→ MATERIAL FOR THE TASK:
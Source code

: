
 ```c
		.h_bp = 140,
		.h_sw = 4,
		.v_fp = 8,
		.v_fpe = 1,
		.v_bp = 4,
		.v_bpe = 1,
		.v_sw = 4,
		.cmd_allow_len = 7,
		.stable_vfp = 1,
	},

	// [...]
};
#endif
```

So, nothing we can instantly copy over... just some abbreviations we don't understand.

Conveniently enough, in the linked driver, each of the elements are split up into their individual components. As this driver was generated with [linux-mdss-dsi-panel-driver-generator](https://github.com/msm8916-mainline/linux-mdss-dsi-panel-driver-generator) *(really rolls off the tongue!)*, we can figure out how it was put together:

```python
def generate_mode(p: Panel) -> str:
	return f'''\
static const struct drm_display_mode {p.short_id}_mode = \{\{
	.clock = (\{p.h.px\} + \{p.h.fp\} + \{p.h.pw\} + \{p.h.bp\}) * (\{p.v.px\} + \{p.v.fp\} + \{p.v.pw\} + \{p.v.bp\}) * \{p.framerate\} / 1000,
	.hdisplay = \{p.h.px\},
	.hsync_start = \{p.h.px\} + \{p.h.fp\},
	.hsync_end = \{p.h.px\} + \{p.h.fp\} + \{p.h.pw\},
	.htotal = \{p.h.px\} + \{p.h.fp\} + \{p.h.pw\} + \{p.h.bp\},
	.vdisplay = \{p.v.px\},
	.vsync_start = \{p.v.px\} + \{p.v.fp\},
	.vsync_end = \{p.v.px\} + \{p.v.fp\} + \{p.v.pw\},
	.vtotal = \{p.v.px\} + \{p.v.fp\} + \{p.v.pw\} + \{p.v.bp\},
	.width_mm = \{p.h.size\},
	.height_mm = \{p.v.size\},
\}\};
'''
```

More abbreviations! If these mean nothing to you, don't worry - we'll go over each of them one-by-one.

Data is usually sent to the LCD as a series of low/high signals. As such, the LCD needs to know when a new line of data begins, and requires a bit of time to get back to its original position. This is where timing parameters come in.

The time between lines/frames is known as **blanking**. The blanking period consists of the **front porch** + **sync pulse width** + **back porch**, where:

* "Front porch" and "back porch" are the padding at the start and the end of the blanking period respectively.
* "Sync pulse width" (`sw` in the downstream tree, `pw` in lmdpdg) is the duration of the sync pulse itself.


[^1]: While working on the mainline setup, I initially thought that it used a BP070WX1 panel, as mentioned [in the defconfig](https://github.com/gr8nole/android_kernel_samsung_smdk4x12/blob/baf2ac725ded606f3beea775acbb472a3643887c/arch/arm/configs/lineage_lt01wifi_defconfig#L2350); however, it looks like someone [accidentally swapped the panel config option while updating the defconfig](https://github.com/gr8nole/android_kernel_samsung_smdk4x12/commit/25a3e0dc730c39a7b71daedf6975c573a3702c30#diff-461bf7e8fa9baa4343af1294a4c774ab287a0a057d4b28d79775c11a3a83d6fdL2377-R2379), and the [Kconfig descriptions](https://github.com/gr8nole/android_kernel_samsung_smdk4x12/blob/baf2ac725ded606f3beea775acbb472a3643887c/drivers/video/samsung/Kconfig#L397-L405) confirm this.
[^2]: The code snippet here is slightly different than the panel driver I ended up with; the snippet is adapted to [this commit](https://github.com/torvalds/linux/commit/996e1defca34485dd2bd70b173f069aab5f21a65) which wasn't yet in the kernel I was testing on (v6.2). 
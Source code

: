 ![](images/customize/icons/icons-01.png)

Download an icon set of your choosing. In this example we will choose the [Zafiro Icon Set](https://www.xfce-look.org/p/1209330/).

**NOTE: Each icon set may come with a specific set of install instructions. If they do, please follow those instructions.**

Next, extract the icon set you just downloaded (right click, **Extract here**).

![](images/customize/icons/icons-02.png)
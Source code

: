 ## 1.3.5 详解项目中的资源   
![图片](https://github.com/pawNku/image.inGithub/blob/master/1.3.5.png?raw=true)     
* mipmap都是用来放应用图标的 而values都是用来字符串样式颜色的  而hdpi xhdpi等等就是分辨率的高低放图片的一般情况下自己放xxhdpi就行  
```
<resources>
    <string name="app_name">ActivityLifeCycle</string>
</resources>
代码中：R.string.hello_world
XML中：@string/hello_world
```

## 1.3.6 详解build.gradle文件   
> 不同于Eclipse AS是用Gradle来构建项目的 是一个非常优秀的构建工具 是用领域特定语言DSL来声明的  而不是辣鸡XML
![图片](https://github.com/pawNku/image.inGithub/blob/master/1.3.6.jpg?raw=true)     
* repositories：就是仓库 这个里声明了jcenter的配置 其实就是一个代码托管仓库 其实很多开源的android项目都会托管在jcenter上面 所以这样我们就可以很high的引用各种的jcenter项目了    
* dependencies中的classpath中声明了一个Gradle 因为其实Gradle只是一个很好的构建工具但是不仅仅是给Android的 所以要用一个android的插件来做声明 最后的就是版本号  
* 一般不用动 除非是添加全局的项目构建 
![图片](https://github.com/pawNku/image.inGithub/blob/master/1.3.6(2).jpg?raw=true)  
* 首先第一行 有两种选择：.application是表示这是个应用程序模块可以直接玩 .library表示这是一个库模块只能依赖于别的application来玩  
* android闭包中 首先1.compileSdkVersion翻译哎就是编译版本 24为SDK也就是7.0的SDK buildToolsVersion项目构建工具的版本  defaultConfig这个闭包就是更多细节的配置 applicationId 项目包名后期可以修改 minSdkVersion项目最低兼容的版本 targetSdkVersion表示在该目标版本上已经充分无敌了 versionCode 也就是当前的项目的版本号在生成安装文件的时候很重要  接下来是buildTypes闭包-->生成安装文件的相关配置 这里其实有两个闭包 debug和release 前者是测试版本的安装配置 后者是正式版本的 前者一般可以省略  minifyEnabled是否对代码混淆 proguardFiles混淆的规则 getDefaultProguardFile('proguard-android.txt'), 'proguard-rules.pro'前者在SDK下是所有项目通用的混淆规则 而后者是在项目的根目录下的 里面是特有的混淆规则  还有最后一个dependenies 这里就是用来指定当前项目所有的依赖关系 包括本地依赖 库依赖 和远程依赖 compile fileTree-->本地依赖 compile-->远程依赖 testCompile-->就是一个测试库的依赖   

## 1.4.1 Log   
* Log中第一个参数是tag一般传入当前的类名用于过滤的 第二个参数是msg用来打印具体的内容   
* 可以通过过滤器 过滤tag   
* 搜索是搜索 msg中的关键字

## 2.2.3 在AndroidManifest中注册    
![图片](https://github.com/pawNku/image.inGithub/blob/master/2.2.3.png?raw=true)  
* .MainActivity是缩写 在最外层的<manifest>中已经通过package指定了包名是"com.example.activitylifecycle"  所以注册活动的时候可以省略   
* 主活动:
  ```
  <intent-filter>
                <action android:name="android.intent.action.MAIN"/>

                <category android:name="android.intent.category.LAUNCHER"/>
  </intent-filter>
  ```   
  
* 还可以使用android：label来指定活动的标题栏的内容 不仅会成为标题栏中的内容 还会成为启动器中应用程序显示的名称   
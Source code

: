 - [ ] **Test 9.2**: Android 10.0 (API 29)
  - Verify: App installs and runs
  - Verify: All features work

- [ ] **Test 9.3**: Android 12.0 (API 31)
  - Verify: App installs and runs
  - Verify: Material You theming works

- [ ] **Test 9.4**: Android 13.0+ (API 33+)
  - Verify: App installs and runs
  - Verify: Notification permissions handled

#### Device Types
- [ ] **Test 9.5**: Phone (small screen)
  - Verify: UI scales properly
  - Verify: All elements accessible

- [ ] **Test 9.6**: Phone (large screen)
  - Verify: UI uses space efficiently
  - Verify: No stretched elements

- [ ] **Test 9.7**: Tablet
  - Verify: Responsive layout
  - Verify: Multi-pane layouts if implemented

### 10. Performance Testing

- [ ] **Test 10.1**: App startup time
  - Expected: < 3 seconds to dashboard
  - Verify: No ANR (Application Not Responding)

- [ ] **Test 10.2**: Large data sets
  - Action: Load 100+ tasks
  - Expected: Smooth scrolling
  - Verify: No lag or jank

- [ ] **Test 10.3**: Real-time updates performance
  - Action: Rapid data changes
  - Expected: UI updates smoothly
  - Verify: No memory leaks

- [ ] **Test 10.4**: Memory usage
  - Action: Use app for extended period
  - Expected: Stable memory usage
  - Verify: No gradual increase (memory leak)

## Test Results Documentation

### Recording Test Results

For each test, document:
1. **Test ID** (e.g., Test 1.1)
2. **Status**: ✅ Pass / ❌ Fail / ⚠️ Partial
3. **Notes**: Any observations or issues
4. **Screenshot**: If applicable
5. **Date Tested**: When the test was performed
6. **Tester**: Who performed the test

→ TASK DETAILS: Go line by line through the records and copy those that contain the word "abbreviations".

→ TASK OUTPUT:
So, nothing we can instantly copy over... just some abbreviations we don't understand.
More abbreviations! If these mean nothing to you, don't worry - we'll go over each of them one-by-one.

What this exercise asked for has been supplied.